Exercise prompt:
A verbatim reproduction of the lines below, from the line containing "To understand this" through the line containing "not explicitly participate.", both ends included, is the whole required output.
═════ Records to process ═════
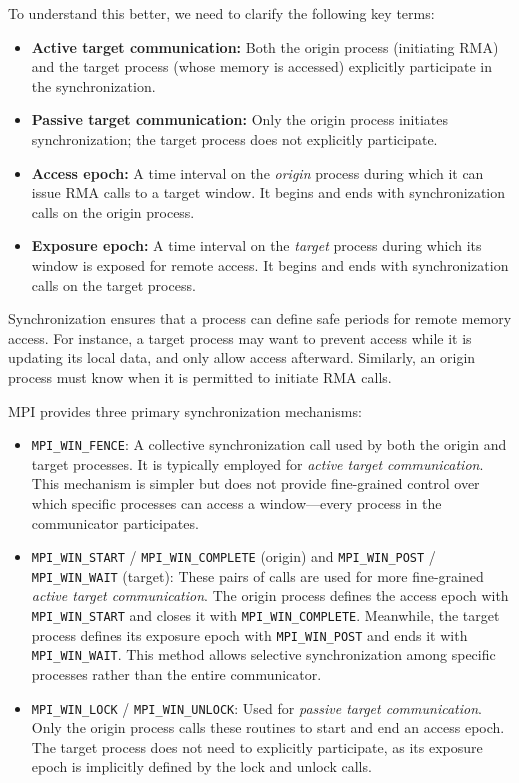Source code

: \documentclass[12pt]{book}
\begin{document}
To understand this better, we need to clarify the following key terms:
\begin{itemize}
    \item \textbf{Active target communication:} Both the origin process (initiating RMA) and the target process (whose memory is accessed) explicitly participate in the synchronization.
    \item \textbf{Passive target communication:} Only the origin process initiates synchronization; the target process does not explicitly participate.
    \item \textbf{Access epoch:} A time interval on the \emph{origin} process during which it can issue RMA calls to a target window. It begins and ends with synchronization calls on the origin process.
    \item \textbf{Exposure epoch:} A time interval on the \emph{target} process during which its window is exposed for remote access. It begins and ends with synchronization calls on the target process.
\end{itemize}

Synchronization ensures that a process can define safe periods for remote memory access. For instance, a target process may want to prevent access while it is updating its local data, and only allow access afterward. Similarly, an origin process must know when it is permitted to initiate RMA calls.

MPI provides three primary synchronization mechanisms:

\begin{itemize}
    \item \texttt{MPI\_WIN\_FENCE}:  
    A collective synchronization call used by both the origin and target processes. It is typically employed for \emph{active target communication}. This mechanism is simpler but does not provide fine-grained control over which specific processes can access a window—every process in the communicator participates.
    
    \item \texttt{MPI\_WIN\_START} / \texttt{MPI\_WIN\_COMPLETE} (origin) and \texttt{MPI\_WIN\_POST} / \texttt{MPI\_WIN\_WAIT} (target):  
    These pairs of calls are used for more fine-grained \emph{active target communication}. The origin process defines the access epoch with \texttt{MPI\_WIN\_START} and closes it with \texttt{MPI\_WIN\_COMPLETE}. Meanwhile, the target process defines its exposure epoch with \texttt{MPI\_WIN\_POST} and ends it with \texttt{MPI\_WIN\_WAIT}. This method allows selective synchronization among specific processes rather than the entire communicator.
    
    \item \texttt{MPI\_WIN\_LOCK} / \texttt{MPI\_WIN\_UNLOCK}:  
    Used for \emph{passive target communication}. Only the origin process calls these routines to start and end an access epoch. The target process does not need to explicitly participate, as its exposure epoch is implicitly defined by the lock and unlock calls.
\end{itemize}
\end{document}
═════
Completed task:
To understand this better, we need to clarify the following key terms:
\begin{itemize}
    \item \textbf{Active target communication:} Both the origin process (initiating RMA) and the target process (whose memory is accessed) explicitly participate in the synchronization.
    \item \textbf{Passive target communication:} Only the origin process initiates synchronization; the target process does not explicitly participate.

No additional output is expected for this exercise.